# Ladies: have you ever thought about ..



## LuckyCharmH (Jan 4, 2010)

Have you thought about cheating? how often? and with who?


----------



## Mal74 (Dec 24, 2009)

I've thought about it. There is a very hot trainer at our gym who has flirted with me on more than one occasion. I would find it very hard to believe that there are many married people who haven't thought about it.

I've never acted on the thoughts and I wouldn't. I can't for the life of me imagine inflicting that kind of hurt on the two most important people in my life just to chase a few minutes of pleasure. 

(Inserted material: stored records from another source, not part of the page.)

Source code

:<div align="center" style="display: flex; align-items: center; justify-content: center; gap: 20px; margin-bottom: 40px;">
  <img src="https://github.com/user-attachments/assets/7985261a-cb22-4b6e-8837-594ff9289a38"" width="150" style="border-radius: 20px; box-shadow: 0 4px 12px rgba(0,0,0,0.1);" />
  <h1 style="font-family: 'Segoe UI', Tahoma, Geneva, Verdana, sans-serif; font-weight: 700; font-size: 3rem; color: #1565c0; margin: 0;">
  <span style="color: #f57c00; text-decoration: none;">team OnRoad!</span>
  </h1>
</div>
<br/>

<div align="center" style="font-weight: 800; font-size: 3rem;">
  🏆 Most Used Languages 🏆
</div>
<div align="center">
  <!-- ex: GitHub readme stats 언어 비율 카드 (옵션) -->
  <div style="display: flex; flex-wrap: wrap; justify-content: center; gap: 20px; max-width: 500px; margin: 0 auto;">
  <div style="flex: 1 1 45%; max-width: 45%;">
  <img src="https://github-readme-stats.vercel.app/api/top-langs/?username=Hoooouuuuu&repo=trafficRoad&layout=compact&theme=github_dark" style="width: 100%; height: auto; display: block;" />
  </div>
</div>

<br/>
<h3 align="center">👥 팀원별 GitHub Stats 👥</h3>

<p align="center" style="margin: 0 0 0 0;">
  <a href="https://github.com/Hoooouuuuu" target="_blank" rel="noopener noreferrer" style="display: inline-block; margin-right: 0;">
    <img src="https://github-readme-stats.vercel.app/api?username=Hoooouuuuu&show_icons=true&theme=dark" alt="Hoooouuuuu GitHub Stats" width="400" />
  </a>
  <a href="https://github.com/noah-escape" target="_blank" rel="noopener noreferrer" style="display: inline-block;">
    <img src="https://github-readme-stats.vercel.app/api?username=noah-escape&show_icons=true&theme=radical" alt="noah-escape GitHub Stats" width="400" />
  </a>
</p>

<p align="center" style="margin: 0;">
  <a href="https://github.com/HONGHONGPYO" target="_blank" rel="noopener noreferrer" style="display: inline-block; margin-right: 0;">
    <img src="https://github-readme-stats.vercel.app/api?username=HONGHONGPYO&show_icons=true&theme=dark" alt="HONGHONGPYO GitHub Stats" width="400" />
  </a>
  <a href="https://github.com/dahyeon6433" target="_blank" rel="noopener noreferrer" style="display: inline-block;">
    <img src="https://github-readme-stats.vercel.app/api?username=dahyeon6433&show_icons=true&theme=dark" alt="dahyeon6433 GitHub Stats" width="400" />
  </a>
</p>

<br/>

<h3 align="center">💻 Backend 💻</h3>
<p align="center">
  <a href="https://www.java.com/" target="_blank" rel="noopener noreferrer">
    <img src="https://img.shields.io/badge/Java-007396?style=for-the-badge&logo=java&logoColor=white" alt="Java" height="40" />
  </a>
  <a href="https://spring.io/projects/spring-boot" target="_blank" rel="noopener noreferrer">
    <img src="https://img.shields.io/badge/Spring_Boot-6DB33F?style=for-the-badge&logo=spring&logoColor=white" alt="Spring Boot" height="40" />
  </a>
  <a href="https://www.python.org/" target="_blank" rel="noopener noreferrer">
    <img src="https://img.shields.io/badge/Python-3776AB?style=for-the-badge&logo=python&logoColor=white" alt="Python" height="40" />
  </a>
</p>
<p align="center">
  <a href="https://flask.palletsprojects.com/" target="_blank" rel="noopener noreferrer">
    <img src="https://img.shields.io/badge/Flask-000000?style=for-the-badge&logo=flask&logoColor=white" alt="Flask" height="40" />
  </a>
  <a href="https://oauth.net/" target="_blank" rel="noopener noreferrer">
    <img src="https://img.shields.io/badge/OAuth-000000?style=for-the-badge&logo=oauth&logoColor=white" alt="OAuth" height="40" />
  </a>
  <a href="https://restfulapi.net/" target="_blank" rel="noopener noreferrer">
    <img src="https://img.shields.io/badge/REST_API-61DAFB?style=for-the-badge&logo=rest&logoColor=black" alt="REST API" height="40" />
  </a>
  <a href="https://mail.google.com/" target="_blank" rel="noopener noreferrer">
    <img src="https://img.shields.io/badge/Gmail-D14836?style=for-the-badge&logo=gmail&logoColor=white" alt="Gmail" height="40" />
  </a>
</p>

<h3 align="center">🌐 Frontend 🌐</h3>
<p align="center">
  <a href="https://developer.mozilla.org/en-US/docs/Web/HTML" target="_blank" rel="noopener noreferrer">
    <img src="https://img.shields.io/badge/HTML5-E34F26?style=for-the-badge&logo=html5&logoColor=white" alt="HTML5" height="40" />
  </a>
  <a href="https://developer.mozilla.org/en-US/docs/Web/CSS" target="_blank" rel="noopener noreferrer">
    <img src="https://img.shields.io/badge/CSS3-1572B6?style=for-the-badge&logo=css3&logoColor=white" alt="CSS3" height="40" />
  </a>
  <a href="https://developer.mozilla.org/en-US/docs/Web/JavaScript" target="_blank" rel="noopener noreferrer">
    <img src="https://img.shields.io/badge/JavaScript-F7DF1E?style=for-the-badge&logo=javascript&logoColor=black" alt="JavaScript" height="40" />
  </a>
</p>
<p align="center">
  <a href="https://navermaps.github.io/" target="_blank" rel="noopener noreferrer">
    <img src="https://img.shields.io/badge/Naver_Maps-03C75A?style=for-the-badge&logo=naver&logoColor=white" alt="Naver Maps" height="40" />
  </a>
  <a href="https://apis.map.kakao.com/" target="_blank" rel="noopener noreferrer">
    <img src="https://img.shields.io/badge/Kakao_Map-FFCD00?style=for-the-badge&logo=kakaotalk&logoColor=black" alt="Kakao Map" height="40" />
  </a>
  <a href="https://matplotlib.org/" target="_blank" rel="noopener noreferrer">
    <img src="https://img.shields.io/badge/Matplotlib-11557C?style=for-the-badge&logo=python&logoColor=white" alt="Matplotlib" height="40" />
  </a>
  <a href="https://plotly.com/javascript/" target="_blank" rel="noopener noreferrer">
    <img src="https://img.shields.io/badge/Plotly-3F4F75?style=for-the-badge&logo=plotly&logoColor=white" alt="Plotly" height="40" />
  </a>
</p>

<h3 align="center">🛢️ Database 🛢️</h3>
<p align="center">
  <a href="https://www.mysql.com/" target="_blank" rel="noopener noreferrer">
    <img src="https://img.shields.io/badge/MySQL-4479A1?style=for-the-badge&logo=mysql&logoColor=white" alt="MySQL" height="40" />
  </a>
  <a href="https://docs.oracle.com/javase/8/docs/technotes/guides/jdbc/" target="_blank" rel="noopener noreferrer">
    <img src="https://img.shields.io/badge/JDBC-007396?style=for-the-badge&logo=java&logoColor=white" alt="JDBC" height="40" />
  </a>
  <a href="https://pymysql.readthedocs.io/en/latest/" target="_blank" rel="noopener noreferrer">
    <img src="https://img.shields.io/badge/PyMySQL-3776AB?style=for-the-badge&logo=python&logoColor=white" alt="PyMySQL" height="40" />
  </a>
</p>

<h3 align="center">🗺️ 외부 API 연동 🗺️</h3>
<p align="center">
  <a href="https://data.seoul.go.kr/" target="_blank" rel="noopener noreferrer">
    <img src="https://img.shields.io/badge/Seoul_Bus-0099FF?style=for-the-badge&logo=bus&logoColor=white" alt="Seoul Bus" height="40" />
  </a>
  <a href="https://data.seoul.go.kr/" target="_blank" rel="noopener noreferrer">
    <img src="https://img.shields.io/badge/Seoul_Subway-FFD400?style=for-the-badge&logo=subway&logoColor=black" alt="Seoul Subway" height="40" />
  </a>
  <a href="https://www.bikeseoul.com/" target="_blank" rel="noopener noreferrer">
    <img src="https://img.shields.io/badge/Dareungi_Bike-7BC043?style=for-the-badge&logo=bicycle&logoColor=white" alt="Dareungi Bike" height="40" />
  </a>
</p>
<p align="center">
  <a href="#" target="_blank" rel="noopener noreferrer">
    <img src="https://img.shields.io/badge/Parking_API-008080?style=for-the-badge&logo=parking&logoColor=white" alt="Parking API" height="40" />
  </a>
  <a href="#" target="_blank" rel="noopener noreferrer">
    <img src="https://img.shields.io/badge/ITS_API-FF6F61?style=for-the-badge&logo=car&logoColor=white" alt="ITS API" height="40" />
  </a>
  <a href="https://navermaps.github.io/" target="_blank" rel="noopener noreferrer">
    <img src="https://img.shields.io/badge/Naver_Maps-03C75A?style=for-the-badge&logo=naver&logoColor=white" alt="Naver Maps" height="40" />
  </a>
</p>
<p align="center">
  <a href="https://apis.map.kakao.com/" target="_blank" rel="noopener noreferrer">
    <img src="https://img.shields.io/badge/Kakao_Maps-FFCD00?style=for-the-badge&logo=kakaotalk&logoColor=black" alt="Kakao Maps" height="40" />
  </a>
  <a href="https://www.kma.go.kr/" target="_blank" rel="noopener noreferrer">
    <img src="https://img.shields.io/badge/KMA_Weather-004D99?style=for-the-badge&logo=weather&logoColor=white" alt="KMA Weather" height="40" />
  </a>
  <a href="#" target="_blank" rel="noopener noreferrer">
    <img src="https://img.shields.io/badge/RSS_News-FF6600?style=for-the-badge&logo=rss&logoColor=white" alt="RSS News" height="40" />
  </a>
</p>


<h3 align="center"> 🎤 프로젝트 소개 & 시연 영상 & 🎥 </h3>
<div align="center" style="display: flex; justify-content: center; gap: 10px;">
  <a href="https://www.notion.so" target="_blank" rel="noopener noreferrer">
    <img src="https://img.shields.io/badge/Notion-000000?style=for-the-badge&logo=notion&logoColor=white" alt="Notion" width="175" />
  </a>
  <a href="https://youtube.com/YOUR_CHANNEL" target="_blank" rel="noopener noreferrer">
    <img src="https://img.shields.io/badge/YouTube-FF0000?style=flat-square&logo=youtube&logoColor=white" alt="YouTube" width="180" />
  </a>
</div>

So yes, I've thought about it... and mostly what I have thought is, "no way am I ever doing that."


----------



## SweetiepieMI (Jan 22, 2010)

I have thought about it, what married person hasn't? Its called fantasy. I would NEVER act out of it because theres way to much emotionally invested in my relationship with my husband.


----------



## Millania007 (Nov 16, 2009)

Yes but I would NEVER do it, I think for some people, its normal to "fantasize" about being with someone else
but I would NEVER want to hurt my husband for a few minutes of pleasure
I am sure he has thought about cheating on me too


----------



## mermaid (Jul 15, 2009)

Under no circumstances! I have desire only for my husband and all my fantasies involves only him.


----------



## martino (May 12, 2008)

I think my wife fantasizes about romance novels when I do things to her. I'm ok if she is though. I even offered to service her while she reads a book, but that isn't her style.


----------